Сначала бросило в жар. Затем словно огромный Груз с плеч свалился — назначен, значит, снова нужен! Но где эта армия — на севере, на юге? Какие перед ней стоят задачи? Куда идти за предписанием — в Ставку, Генштаб, Управление кадров? Вопросы быстро проносились в голове, но надо всем витало главное, облегчающее — томительное ожидание окончилось! А в телефонной трубке давно уже пикали короткие гудки…

Для того чтобы читателям была ясна общая картина и место 33-й армии на фронте, коротко напомню, каково было положение наших войск ко времени нового назначения Петрова.

Битвами под Курском и за Днепр завершился коренной перелом не только в ходе Великой Отечественной, но и вообще всей Второй мировой войны. Стратегическая инициатива окончательно закрепилась за Красной Армией.

Наши войска в предыдущих боях показали, что их возможность сокрушить врага возросла, что моральный дух бойцов, несмотря на все потери и жертвы, укрепился. Героическими усилиями тружеников тыла наша промышленность резко увеличила производство всего необходимого для фронта. Учитывая все это, Ставка решила не давать врагу передышки после нашего осеннего наступления, бить его без паузы на всем протяжении советско-германского фронта.

Выполняя поставленные задачи, в зимние месяцы 1944 года на юге фронты продвинулись более чем на двести километров, окружили и уничтожили под Корсунь-Шевченковским крупную группировку врага, освободили города Житомир, Кировоград, Ровно, Луцк, Никополь, Кривой Рог и тем самым создали условия для дальнейших наступательных операций.

На севере враг был отброшен от Ленинграда, освобожден древний Новгород, наши войска вступили на землю Эстонской республики.

А в центре огромного советско-германского фронта больших успехов достичь не удалось. Здесь должны были наступать войска 1-го Прибалтийского, Западного и Белорусского фронтов. И они наступали, но решающих успехов не добились.
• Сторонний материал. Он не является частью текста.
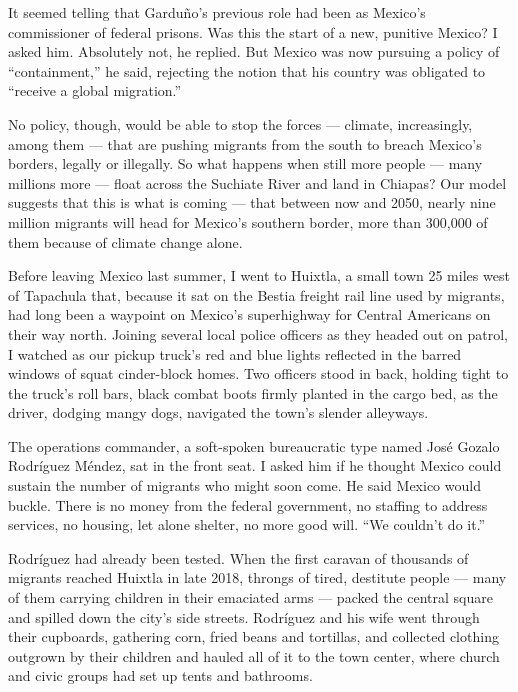 It seemed telling that Garduño's previous role had been as Mexico's
commissioner of federal prisons. Was this the start of a new, punitive
Mexico? I asked him. Absolutely not, he replied. But Mexico was now
pursuing a policy of ``containment,'' he said, rejecting the notion that
his country was obligated to ``receive a global migration.''

No policy, though, would be able to stop the forces --- climate,
increasingly, among them --- that are pushing migrants from the south to
breach Mexico's borders, legally or illegally. So what happens when
still more people --- many millions more --- float across the Suchiate
River and land in Chiapas? Our model suggests that this is what is
coming --- that between now and 2050, nearly nine million migrants will
head for Mexico's southern border, more than 300,000 of them because of
climate change alone.

Before leaving Mexico last summer, I went to Huixtla, a small town 25
miles west of Tapachula that, because it sat on the Bestia freight rail
line used by migrants, had long been a waypoint on Mexico's superhighway
for Central Americans on their way north. Joining several local police
officers as they headed out on patrol, I watched as our pickup truck's
red and blue lights reflected in the barred windows of squat
cinder-block homes. Two officers stood in back, holding tight to the
truck's roll bars, black combat boots firmly planted in the cargo bed,
as the driver, dodging mangy dogs, navigated the town's slender
alleyways.

The operations commander, a soft-spoken bureaucratic type named José
Gozalo Rodríguez Méndez, sat in the front seat. I asked him if he
thought Mexico could sustain the number of migrants who might soon come.
He said Mexico would buckle. There is no money from the federal
government, no staffing to address services, no housing, let alone
shelter, no more good will. ``We couldn't do it.''

Rodríguez had already been tested. When the first caravan of thousands
of migrants reached Huixtla in late 2018, throngs of tired, destitute
people --- many of them carrying children in their emaciated arms ---
packed the central square and spilled down the city's side streets.
Rodríguez and his wife went through their cupboards, gathering corn,
fried beans and tortillas, and collected clothing outgrown by their
children and hauled all of it to the town center, where church and civic
groups had set up tents and bathrooms.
Вот здесь, в составе Западного фронта, и находилась 33-я армия, которой предстояло командовать Петрову. А я, в те дни войсковой разведчик, был рядом, в 39-й армии 1-го Прибалтийского фронта, которым командовал генерал И.Х. Баграмян.

Войска нашего фронта в январе 1944 года вели тяжелые наступательные бои, стремясь окружить Витебск, превращенный гитлеровцами в важный узел обороны на северном крыле группы армий «Центр», которой командовал генерал-фельдмаршал Эрнст Буш.

В «Истории Второй мировой войны» так сказано об этих наших боях:

«В ходе кровопролитных боев войска правого крыла фронта (1-го Прибалтийского. — В.К.) прорвали оборону противника севернее Витебска, освободили Городок — важный узел железных и шоссейных дорог, ликвидировали городокский выступ вражеского фронта, глубоко вдававшийся в расположение советских войск, разгромив при этом более шести дивизий противника. Развивая успех, войска фронта вышли на ближайшие подступы к Витебску, перерезали железную дорогу Полоцк — Витебск и охватили с северо-запада витебскую группировку врага. Своим наступлением они способствовали успеху соседнего 1-го Прибалтийского фронта на невельском направлении, еще более обострили положение на стыке вражеских групп армий “Центр” и “Север”…»

Я привожу такую длинную цитату потому, что в результате боевых действий, о которых здесь говорится, впервые за годы войны я оказался рядом с Иваном Ефимовичем. Мы не встречались с ним, я даже не знал, что он командует 33-й армией, а если бы и знал, то едва ли окопному старшему лейтенанту из соседней армии удалось хотя бы повидаться с генералом Петровым. Но все же косвенно если не я сам, то результаты моей работы помогли и ему, о чем я расскажу дальше.